We seem to agree that proof requires independent checking resulting in a
consensus; Hersh denies that consensus requires completely rigorous (or
"rigorizable") proofs, and I claim that it does even when you expand the
notion of proof to allow computer-aided or probabilistic proofs, because
those expanded notions depend on underlying completely rigorous (or
"rigorizable") proofs that algorithms are correct. [By the way, these
are definitely distinct notions -- although a computer would be very
convenient for testing 100 witnesses to the primality of a 100-digit
number a la Rabin, a person could do this by hand in a few weeks, and
mathematicians have been willing to spend much more time than that to
verify a theorem (though I will admit no one would be willing to do this
without a computer for such a trivial theorem, most would quit after 20
witnesses (p(error)<2^-40) or less). It would be a significantly easier
task to verify by hand computer trace of Rabin's algorithm using a
published table of random numbers than to generate your own random
numbers and rerun the algorithm by hand.]
Lest I be accused of misrepresenting Hersh here, let me clarify: Hersh
has not really said that rigorous proofs are unnecessary, he's said that
rigorous foundations are unnecessary. My reply that rigorous
foundations are in fact necessary has two parts:
1) Consensus that a theorem has been established comes from "proofs"
(reductions of the proposition to previously established propositions).

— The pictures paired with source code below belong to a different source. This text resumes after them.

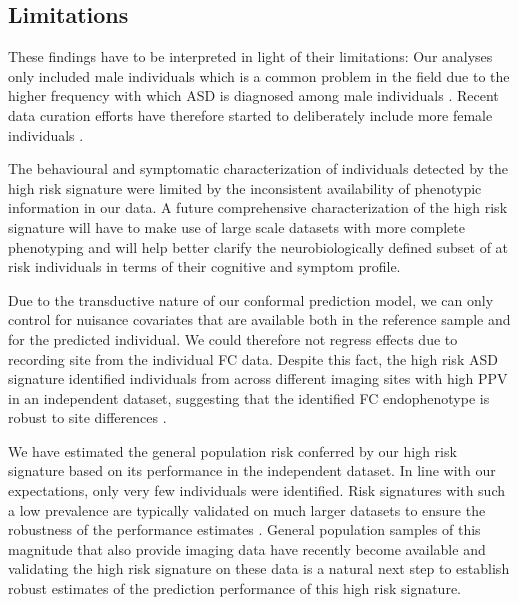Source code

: \documentclass[9pt,lineno]{elife}
\begin{document}
\subsection{Limitations}
These findings have to be interpreted in light of their limitations: Our analyses only included male individuals which is a common problem in the field \citep{Khundrakpam2017-hq,Hong2019-hp} due to the higher frequency with which ASD is diagnosed among male individuals \citep{Lai2014-tf}. Recent data curation efforts have therefore started to deliberately include more female individuals \citep{Di_Martino2017-md,Bedford2019-sz}. 

The behavioural and symptomatic characterization of individuals detected by the high risk signature were limited by the inconsistent availability of phenotypic information in our data. A future comprehensive characterization of the high risk signature will have to make use of large scale datasets with more complete phenotyping and will help better clarify the neurobiologically defined subset of at risk individuals in terms of their cognitive and symptom profile.

Due to the transductive nature of our conformal prediction model, we can only control for nuisance covariates that are available both in the reference sample and for the predicted individual. We could therefore not regress effects due to recording site from the individual FC data. Despite this fact, the high risk ASD signature identified individuals from across different imaging sites with high PPV in an independent dataset, suggesting that the identified FC endophenotype is robust to site differences \citep[see also][]{Orban2018-zw}.

We have estimated the general population risk conferred by our high risk signature based on its performance in the independent dataset. In line with our expectations, only very few individuals were identified. Risk signatures with such a low prevalence are typically validated on much larger datasets to ensure the robustness of the performance estimates \citep{Khera2018-of}. General population samples of this magnitude that also provide imaging data have recently become available \citep{Bycroft2018-se} and validating the high risk signature on these data is a natural next step to establish robust estimates of the prediction performance of this high risk signature.
\end{document}
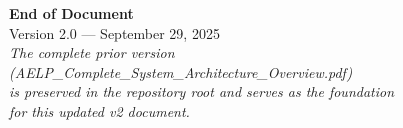 \documentclass[11pt,a4paper]{report}
\begin{document}
\vfill
\begin{center}
\large
\textbf{End of Document}\\
\vspace{0.5cm}
Version 2.0 --- September 29, 2025\\
\vspace{1cm}
\textit{The complete prior version (AELP\_Complete\_System\_Architecture\_Overview.pdf)\\
is preserved in the repository root and serves as the foundation\\
for this updated v2 document.}
\end{center}
\end{document}
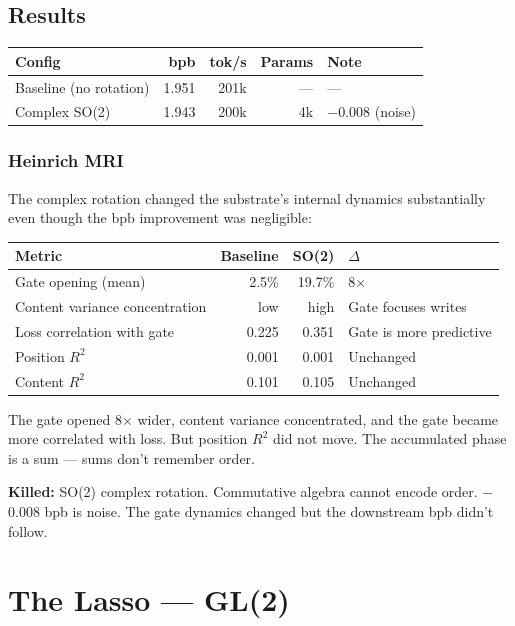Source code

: \documentclass[11pt,a4paper]{report}
\newcommand{\killed}[1]{\textcolor{killed}{\textbf{Killed:}} #1}
\begin{document}
\section{Results}

\begin{center}
\begin{tabular}{lrrrl}
\toprule
Config & bpb & tok/s & Params & Note \\
\midrule
Baseline (no rotation) & 1.951 & 201k & --- & --- \\
Complex SO(2) & 1.943 & 200k & 4k & $-$0.008 (noise) \\
\bottomrule
\end{tabular}
\end{center}

\subsection{Heinrich MRI}

The complex rotation changed the substrate's internal dynamics substantially even though the bpb improvement was negligible:

\begin{center}
\begin{tabular}{lrrl}
\toprule
Metric & Baseline & SO(2) & $\Delta$ \\
\midrule
Gate opening (mean) & 2.5\% & 19.7\% & 8$\times$ \\
Content variance concentration & low & high & Gate focuses writes \\
Loss correlation with gate & 0.225 & 0.351 & Gate is more predictive \\
Position $R^2$ & 0.001 & 0.001 & Unchanged \\
Content $R^2$ & 0.101 & 0.105 & Unchanged \\
\bottomrule
\end{tabular}
\end{center}

The gate opened 8$\times$ wider, content variance concentrated, and the gate became more correlated with loss. But position $R^2$ did not move. The accumulated phase is a sum --- sums don't remember order.

\killed{SO(2) complex rotation. Commutative algebra cannot encode order. $-$0.008 bpb is noise. The gate dynamics changed but the downstream bpb didn't follow.}


\chapter{The Lasso --- GL(2)}
\end{document}
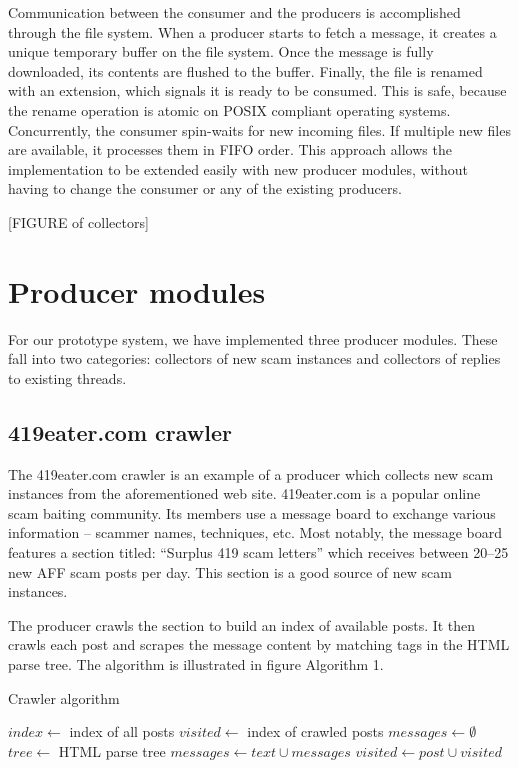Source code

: Communication between the consumer and the producers is accomplished through the file system. When a producer starts to fetch a message, it creates a unique temporary buffer on the file system. Once the message is fully downloaded, its contents are flushed to the buffer. Finally, the file is renamed with an extension, which signals it is ready to be consumed. This is safe, because the rename operation is atomic on POSIX compliant operating systems. Concurrently, the consumer spin-waits for new incoming files. If multiple new files are available, it processes them in FIFO order. This approach allows the implementation to be extended easily with new producer modules, without having to change the consumer or any of the existing producers. 

[FIGURE of collectors]

\section{Producer modules}
For our prototype system, we have implemented three producer modules. These fall into two categories: collectors of new scam instances and collectors of replies to existing threads.

\subsection{419eater.com crawler}
The 419eater.com crawler is an example of a producer which collects new scam instances from the aforementioned web site. 419eater.com is a popular online scam baiting community. Its members use a message board to exchange various information -- scammer names, techniques, etc. Most notably, the message board features a section titled: ``Surplus 419 scam letters'' which receives between 20--25 new AFF scam posts per day. This section is a good source of new scam instances.

The producer crawls the section to build an index of available posts. It then crawls each post and scrapes the message content by matching tags in the HTML parse tree. The algorithm is illustrated in figure Algorithm 1.

\begin{algorithm}
\caption{Crawler algorithm}
\begin{algorithmic}
\State $index\gets $ index of all posts
\State $visited\gets $ index of crawled posts
\State $messages\gets \emptyset$ 
	\State $tree \gets $ HTML parse tree
			\State $messages \gets text \cup messages$ 
		\EndIf
	\EndFor
	\State $visited \gets post \cup visited$
\EndFor
\end{algorithmic}
\end{algorithm}

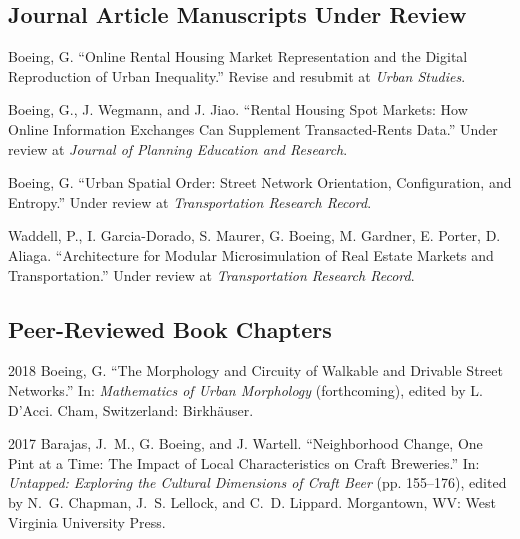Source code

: \documentclass[12pt,letterpaper]{report}
\begin{document}
\subsection*{Journal Article Manuscripts Under Review}

\begin{tablist}

\item[\the\year] \tab Boeing, G. \enquote{Online Rental Housing Market Representation and the Digital Reproduction of Urban Inequality.} Revise and resubmit at \textit{Urban Studies}.

\item[\the\year] \tab Boeing, G., J. Wegmann, and J. Jiao. \enquote{Rental Housing Spot Markets: How Online Information Exchanges Can Supplement Transacted-Rents Data.} Under review at \textit{Journal of Planning Education and Research}.

\item[\the\year] \tab Boeing, G. \enquote{Urban Spatial Order: Street Network Orientation, Configuration, and Entropy.} Under review at \textit{Transportation Research Record}.

\item[\the\year] \tab Waddell, P., I. Garcia-Dorado, S. Maurer, G. Boeing, M. Gardner, E. Porter, D. Aliaga. \enquote{Architecture for Modular Microsimulation of Real Estate Markets and Transportation.} Under review at \textit{Transportation Research Record}.

\end{tablist}



\subsection*{Peer-Reviewed Book Chapters}

\begin{tablist}

\item[2018] \tab Boeing, G. \enquote{The Morphology and Circuity of Walkable and Drivable Street Networks.} In: \textit{Mathematics of Urban Morphology} (forthcoming), edited by L. D'Acci. Cham, Switzerland: Birkhäuser.

\item[2017] \tab Barajas, J.~M., G. Boeing, and J. Wartell. \enquote{Neighborhood Change, One Pint at a Time: The Impact of Local Characteristics on Craft Breweries.} In: \textit{Untapped: Exploring the Cultural Dimensions of Craft Beer} (pp. 155--176), edited by N.~G. Chapman, J.~S. Lellock, and C.~D. Lippard. Morgantown, WV: West Virginia University Press.

\end{tablist}
\end{document}
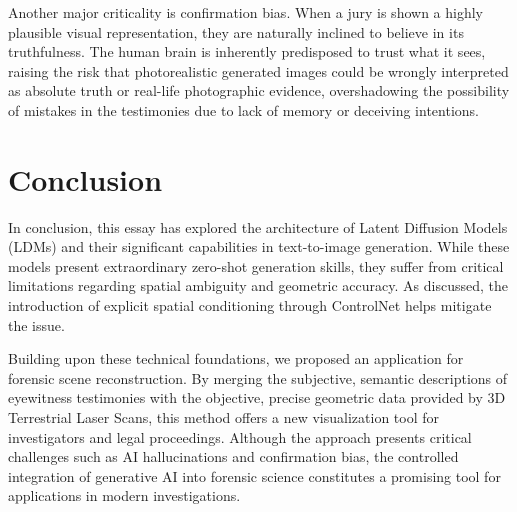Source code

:\documentclass[10pt,twocolumn,letterpaper]{article}
\begin{document}
Another major criticality is confirmation bias. When a jury is shown a highly plausible visual representation, they are naturally inclined to believe in its truthfulness. The human brain is inherently predisposed to trust what it sees, raising the risk that photorealistic generated images could be wrongly interpreted as absolute truth or real-life photographic evidence, overshadowing the possibility of mistakes in the testimonies due to lack of memory or deceiving intentions.

\section{Conclusion}

In conclusion, this essay has explored the architecture of Latent Diffusion Models (LDMs) and their significant capabilities in text-to-image generation. While these models present extraordinary zero-shot generation skills, they suffer from critical limitations regarding spatial ambiguity and geometric accuracy. As discussed, the introduction of explicit spatial conditioning through ControlNet helps mitigate the issue.

Building upon these technical foundations, we proposed an application for forensic scene reconstruction. By merging the subjective, semantic descriptions of eyewitness testimonies with the objective, precise geometric data provided by 3D Terrestrial Laser Scans, this method offers a new visualization tool for investigators and legal proceedings. Although the approach presents critical challenges such as AI hallucinations and confirmation bias, the controlled integration of generative AI into forensic science constitutes a promising tool for applications in modern investigations.


{\small


}
\end{document}
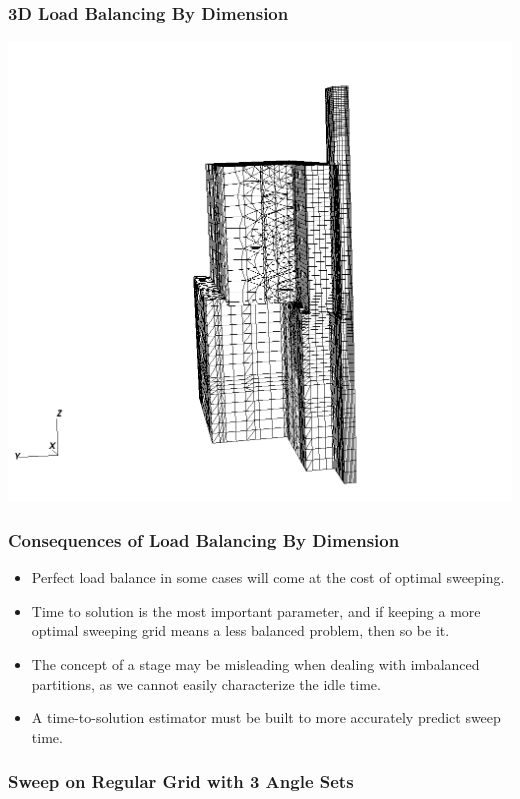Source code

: \documentclass[xcolor={usenames,dvipsnames,svgnames,table}]{beamer}
\begin{document}
\begin{frame}[t]\frametitle{3D Load Balancing By Dimension}
\centering
\includegraphics[trim={0cm 1cm 0cm 3cm},clip,scale=0.27]{figures/im1_foam_448.png}
\end{frame}

\begin{frame}[t]\frametitle{Consequences of Load Balancing By Dimension}
  \begin{block}{}
  \begin{itemize}
    \item Perfect load balance in some cases will come at the cost of optimal sweeping.
    \item Time to solution is the most important parameter, and if keeping a more optimal sweeping grid means a less balanced problem, then so be it.
    \item The concept of a stage may be misleading when dealing with imbalanced partitions, as we cannot easily characterize the idle time.
    \item A time-to-solution estimator must be built to more accurately predict sweep time.
  \end{itemize}
  \end{block}
\end{frame}

\begin{frame}[t]\frametitle{Sweep on Regular Grid with 3 Angle Sets}
\end{frame}
\end{document}
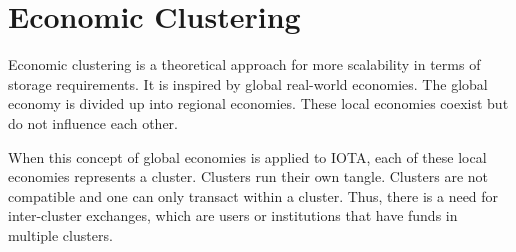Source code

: \section{Economic Clustering}\label{economic-clustering}

Economic clustering is a theoretical approach for more scalability in terms of storage requirements. It is inspired by global real-world economies. The global economy is divided up into regional economies. These local economies coexist but do not influence each other. 

When this concept of global economies is applied to IOTA, each of these local economies represents a cluster. Clusters run their own tangle. Clusters are not compatible and one can only transact within a cluster. Thus, there is a need for inter-cluster exchanges, which are users or institutions that have funds in multiple clusters. 
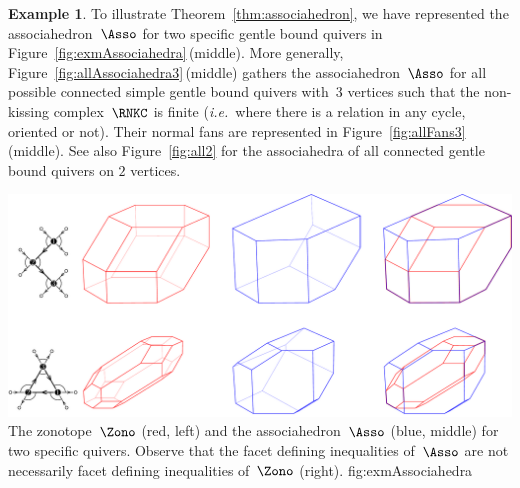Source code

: \documentclass{memo-l}
\theoremstyle{definition}
\newtheorem{example}[theorem]{Example}
\newcommand{\fref}[1]{Figure~\ref{#1}} %
\newcommand{\ie}{\textit{i.e.}~} %
\begin{document}
\begin{example}
To illustrate Theorem~\ref{thm:associahedron}, we have represented the associahedron~$\Asso$ for two specific gentle bound quivers in \fref{fig:exmAssociahedra}\,(middle).
More generally, \fref{fig:allAssociahedra3}\,(middle) gathers the associahedron~$\Asso$ for all possible connected simple gentle bound quivers with~$3$ vertices such that the non-kissing complex~$\RNKC$ is finite (\ie where there is a relation in any cycle, oriented or not).
Their normal fans are represented in \fref{fig:allFans3}\,(middle).
See also \fref{fig:all2} for the associahedra of all connected gentle bound quivers on $2$ vertices.

\captionsetup{width=1.5\textwidth}
{\includegraphics[scale=.5]{exmAssociahedra}}
{The zonotope~$\Zono$ (red, left) and the associahedron~$\Asso$ (blue, middle) for two specific quivers. Observe that the facet defining inequalities of~$\Asso$ are not necessarily facet defining inequalities of~$\Zono$ (right).}
{fig:exmAssociahedra}
\captionsetup{width=\textwidth}

\end{example}
\end{document}
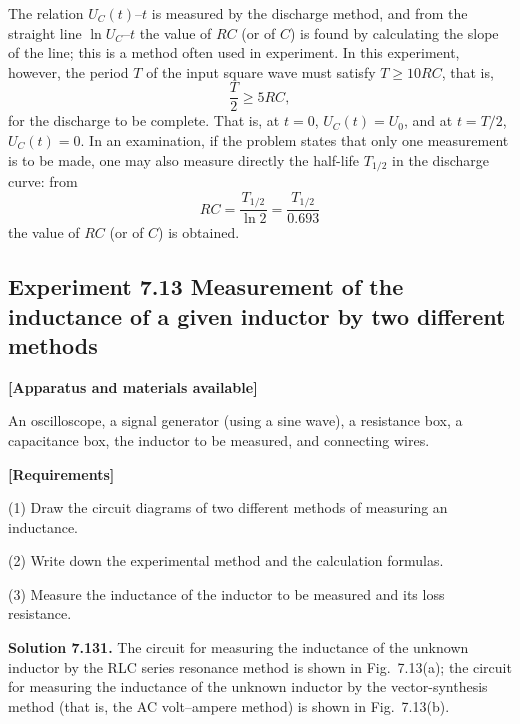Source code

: \begin{commentary}
The relation $U_C(t)$--$t$ is measured by the discharge method, and from the straight line $\ln U_C$--$t$ the value of $RC$ (or of $C$) is found by calculating the slope of the line; this is a method often used in experiment. In this experiment, however, the period $T$ of the input square wave must satisfy $T\geqslant10RC$, that is,
\[
\frac{T}{2}\geqslant5RC,
\]
for the discharge to be complete. That is, at $t=0$, $U_C(t)=U_0$, and at $t=T/2$, $U_C(t)=0$. In an examination, if the problem states that only one measurement is to be made, one may also measure directly the half-life $T_{1/2}$ in the discharge curve: from
\[
RC=\frac{T_{1/2}}{\ln 2}=\frac{T_{1/2}}{0.693}
\]
the value of $RC$ (or of $C$) is obtained.
\end{commentary}

\subsection*{Experiment 7.13 \quad Measurement of the inductance of a given inductor by two different methods}

\textbf{[Apparatus and materials available]}

An oscilloscope, a signal generator (using a sine wave), a resistance box, a capacitance box, the inductor to be measured, and connecting wires.

\textbf{[Requirements]}

(1) Draw the circuit diagrams of two different methods of measuring an inductance.

(2) Write down the experimental method and the calculation formulas.

(3) Measure the inductance of the inductor to be measured and its loss resistance.

\textbf{Solution 7.13}\quad \textbf{1.} The circuit for measuring the inductance of the unknown inductor by the RLC series resonance method is shown in Fig.~7.13(a); the circuit for measuring the inductance of the unknown inductor by the vector-synthesis method (that is, the AC volt--ampere method) is shown in Fig.~7.13(b).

This is an observed sociological fact.
2) The possibility of consensus that a theorem is completely and
rigorously established depends on the possibility of unwinding the proof
all the way down to foundational axioms when necessary [as Zermelo did
when he defended his proof of the Well-Ordering Theorem by reducing it
to some axioms about sets]. This is also an observed sociological fact,
established more recently than 1). And this does NOT mean the proof has
to be literally reduced to a machine-checkable form,
just that it has to be (informally) clear to mathematicians that it
could be.
Riis's "proof" of CH calls for such treatment! Soren, can you please
try to formulate an statement in the language of set theory from which
your theorem that the result of the game shouldn't depend on the order
the players move follows?
Simply ~CH is not enough. One candidate (from my thesis): the
cardinality of the smallest nonmeasurable set is less than the
cardinality of the smallest partition of R into measure-0 sets. This
implies the "strong Fubini theorem in 2 dimensions" that Harvey had
earlier shown consistent:
If f is nonnegative and
/Integral/Integral f(x,y) dxdy and /Integral/Integral f(x,y) dydx
both exist,
those iterated integrals are equal.
There are two possible generations to n dimensions:
a) If all n! of the iterated integrals exist, they are equal.
b) any two of the iterated integrals which exist are equal.
I showed that version a) is equivalent to the 2-dimensional case, and
version b) follows from a similar condition involving n cardinalities.
These conditions are consistent with ZFC and follow from the existence
of a countably additive real-valued measure defined on *all* subsets of
R. Interestingly, certain unorthodox formulations of quantum mechanics
required the strong Fubini theorem b) in 3 dimensions to be FALSE
(because measuring noncommuting observables corresponded to iterating
integrals in different orders--from a "quantum" perspective Soren's game
is not so counterintuitive!), so my results implied that those physical
theories required axioms going beyond ZFC. (The physicists who had
developed these formulations, Pitowsky and Gudder, blithely assumed CH
in order to make their models work without noting its significance; they
were thus able to achieve a "local hidden variables" theory agreeing
with experiment, at the cost of introducing weird nonmeasurable sets
into physics and extending probability theory to handle them).